The other thing is that MKL is pretty stable and gets updated. If I use an open source BLAS/LAPACK implementation - sure, it works, and it may even give better performance! But it's not guaranteed to get updates beyond a couple of years, and plenty of implementations are also only partial. We pay Intel a lot of money for the lack of hassle, basically.


So which are the optimizations the Intel compiler does which GCC can't is asked? I could guess at the reason for a factor of two, but what does the detailed profiling say with equivalent compiler flags? I can also say that GCC is a factor of two better on SKX on a Fortran benchmark, and came out about the same over the collection that's from when profile-directed. The usual reason for the Intel compiler appearing to win much is incorrect-by-default maths optimization allowing more vectorization.

I don't know about MKL stability, but reliability definitely isn't something I associate with the Intel Fortran compiler (or MPI) in research computing support.


I found that the common subexpression elimination performance was significantly better than that in GCC for one thing


> the Intel compiler has the enormous advantage of being available cross platform

How does this advantage not apply to gcc? Isn't gcc the most cross-platform compiler ever?

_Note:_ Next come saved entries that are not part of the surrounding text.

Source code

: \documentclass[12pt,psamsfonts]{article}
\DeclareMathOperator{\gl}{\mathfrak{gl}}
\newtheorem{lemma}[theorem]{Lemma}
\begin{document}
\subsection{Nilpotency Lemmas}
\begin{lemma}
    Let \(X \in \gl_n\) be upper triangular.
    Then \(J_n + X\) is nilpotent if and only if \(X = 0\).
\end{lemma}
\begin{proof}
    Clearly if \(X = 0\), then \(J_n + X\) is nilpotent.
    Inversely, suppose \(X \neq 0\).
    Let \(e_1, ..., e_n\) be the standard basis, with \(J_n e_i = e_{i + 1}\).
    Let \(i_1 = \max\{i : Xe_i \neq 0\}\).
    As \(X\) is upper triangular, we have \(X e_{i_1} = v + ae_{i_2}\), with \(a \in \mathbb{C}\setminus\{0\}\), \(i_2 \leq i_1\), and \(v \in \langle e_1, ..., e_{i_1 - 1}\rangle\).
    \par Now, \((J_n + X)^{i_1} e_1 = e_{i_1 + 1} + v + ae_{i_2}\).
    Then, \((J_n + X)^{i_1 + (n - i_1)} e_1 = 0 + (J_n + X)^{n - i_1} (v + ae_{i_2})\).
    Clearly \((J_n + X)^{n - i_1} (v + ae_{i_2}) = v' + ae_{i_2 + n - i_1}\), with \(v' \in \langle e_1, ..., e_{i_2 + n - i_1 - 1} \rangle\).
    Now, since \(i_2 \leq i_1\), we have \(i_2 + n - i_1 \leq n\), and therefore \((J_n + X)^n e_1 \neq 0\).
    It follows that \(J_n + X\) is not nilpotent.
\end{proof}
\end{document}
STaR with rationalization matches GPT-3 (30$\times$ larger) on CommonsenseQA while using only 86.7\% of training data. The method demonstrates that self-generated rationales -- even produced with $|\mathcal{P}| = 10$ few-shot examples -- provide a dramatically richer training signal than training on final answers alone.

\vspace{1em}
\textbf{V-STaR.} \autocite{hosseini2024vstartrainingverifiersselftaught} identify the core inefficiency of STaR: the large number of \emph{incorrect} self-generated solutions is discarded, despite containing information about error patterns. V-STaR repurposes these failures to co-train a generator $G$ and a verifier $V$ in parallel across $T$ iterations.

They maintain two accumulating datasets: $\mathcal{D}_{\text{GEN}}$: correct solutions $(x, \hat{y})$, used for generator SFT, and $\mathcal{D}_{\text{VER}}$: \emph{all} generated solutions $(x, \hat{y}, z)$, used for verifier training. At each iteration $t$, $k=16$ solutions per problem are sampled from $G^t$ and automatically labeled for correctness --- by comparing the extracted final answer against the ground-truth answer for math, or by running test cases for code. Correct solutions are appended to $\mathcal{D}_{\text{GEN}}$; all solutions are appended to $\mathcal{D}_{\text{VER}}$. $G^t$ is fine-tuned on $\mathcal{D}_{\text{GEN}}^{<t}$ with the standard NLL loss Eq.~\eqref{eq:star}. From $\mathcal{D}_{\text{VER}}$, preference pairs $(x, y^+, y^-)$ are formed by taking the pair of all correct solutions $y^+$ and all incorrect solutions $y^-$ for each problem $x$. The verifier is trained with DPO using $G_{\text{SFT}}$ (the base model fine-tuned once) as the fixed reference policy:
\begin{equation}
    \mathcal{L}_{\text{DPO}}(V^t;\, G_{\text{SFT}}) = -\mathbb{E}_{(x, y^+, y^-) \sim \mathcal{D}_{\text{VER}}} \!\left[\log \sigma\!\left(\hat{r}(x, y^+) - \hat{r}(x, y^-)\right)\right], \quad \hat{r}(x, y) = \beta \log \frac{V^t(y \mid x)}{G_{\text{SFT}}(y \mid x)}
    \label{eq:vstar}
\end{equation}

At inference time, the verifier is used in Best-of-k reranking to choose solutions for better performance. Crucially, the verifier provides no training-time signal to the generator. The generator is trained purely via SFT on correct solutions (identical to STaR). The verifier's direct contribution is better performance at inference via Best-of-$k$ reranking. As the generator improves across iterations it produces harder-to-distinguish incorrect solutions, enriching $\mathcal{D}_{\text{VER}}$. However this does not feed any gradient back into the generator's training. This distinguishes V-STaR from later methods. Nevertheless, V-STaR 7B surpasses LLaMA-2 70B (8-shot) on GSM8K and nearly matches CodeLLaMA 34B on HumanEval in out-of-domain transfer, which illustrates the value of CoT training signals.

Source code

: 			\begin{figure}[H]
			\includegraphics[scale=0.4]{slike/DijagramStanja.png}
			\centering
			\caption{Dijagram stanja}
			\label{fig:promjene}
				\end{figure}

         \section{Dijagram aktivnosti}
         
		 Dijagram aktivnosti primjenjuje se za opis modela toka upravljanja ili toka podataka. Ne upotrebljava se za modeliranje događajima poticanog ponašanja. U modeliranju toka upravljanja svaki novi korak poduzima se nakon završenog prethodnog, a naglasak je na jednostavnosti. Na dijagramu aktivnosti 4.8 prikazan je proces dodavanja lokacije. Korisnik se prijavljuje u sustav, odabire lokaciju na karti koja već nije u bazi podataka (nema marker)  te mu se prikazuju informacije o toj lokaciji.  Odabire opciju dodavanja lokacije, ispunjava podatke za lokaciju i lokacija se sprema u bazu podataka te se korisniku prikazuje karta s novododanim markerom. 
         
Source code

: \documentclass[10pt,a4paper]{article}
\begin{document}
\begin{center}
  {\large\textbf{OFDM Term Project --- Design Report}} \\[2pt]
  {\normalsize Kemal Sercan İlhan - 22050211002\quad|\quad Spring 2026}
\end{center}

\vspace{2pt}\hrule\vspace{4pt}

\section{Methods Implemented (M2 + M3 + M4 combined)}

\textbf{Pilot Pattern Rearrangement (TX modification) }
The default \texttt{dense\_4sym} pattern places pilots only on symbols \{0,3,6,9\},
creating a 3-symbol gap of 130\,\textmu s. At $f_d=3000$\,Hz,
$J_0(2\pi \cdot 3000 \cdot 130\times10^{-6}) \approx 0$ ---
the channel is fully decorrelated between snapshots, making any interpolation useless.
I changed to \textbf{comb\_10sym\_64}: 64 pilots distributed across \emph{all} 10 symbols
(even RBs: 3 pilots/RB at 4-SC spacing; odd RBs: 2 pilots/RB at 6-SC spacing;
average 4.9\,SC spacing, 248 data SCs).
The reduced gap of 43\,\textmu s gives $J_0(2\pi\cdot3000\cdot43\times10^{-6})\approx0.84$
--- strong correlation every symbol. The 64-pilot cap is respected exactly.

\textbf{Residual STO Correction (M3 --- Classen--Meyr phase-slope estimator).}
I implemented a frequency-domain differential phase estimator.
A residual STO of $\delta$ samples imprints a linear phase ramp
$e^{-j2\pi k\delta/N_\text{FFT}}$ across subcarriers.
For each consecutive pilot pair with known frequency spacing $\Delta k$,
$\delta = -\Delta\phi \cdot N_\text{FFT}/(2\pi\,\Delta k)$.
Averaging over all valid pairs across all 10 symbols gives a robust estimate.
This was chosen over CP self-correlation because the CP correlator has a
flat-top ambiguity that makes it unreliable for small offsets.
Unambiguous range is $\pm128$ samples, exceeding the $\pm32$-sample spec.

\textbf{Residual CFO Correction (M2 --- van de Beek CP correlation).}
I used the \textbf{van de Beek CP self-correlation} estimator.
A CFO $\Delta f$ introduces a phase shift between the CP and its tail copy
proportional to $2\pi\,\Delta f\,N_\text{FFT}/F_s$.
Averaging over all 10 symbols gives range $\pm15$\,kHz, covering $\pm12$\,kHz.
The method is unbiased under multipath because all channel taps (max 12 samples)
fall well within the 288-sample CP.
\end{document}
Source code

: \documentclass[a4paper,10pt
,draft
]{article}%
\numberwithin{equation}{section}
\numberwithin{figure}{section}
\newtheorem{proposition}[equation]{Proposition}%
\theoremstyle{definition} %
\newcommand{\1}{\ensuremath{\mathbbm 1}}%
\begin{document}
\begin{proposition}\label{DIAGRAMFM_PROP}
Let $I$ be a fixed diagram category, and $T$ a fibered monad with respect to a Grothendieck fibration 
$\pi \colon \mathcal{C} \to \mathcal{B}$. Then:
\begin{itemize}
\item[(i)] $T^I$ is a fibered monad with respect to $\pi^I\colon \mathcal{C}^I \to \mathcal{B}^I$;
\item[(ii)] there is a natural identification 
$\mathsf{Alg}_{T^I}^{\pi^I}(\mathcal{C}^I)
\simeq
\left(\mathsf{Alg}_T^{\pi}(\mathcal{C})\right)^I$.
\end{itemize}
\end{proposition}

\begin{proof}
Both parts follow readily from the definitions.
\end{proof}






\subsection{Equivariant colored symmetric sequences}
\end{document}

I think it’s a matter of features and performance. The poster says he can use gcc but the performance is 2.5x slower.


that's an incredible margin, and sounds suspiciously like they didn't enable optimizations on gcc, or set icc to optimize for a specific processor and gcc to generic, or something like that.


Hmm, OpenMP is a wildcard here.

At which point, its not just the compiler (which GCC is pretty good at), but also the threading implementation (which I can believe that GCC has an inferior Windows-threading OpenMP implementation).

I don't really use either tool. But OpenMP + GCC on Windows doesn't sound like it'd be fast to me.

--------

MSVC only has OpenMP 2.0 support (OpenMP is all the way up to 5.0 now).

OpenMP, despite being a common interface, also is pretty reliant on many implementation details for performance. One way of doing things on GCC could be faster than another, while it could be the opposite on ICC. Its quite possible that their codebase is tailored for ICC, and that recompiling it under GCC (with a different OpenMP implementation) results in weaker performance.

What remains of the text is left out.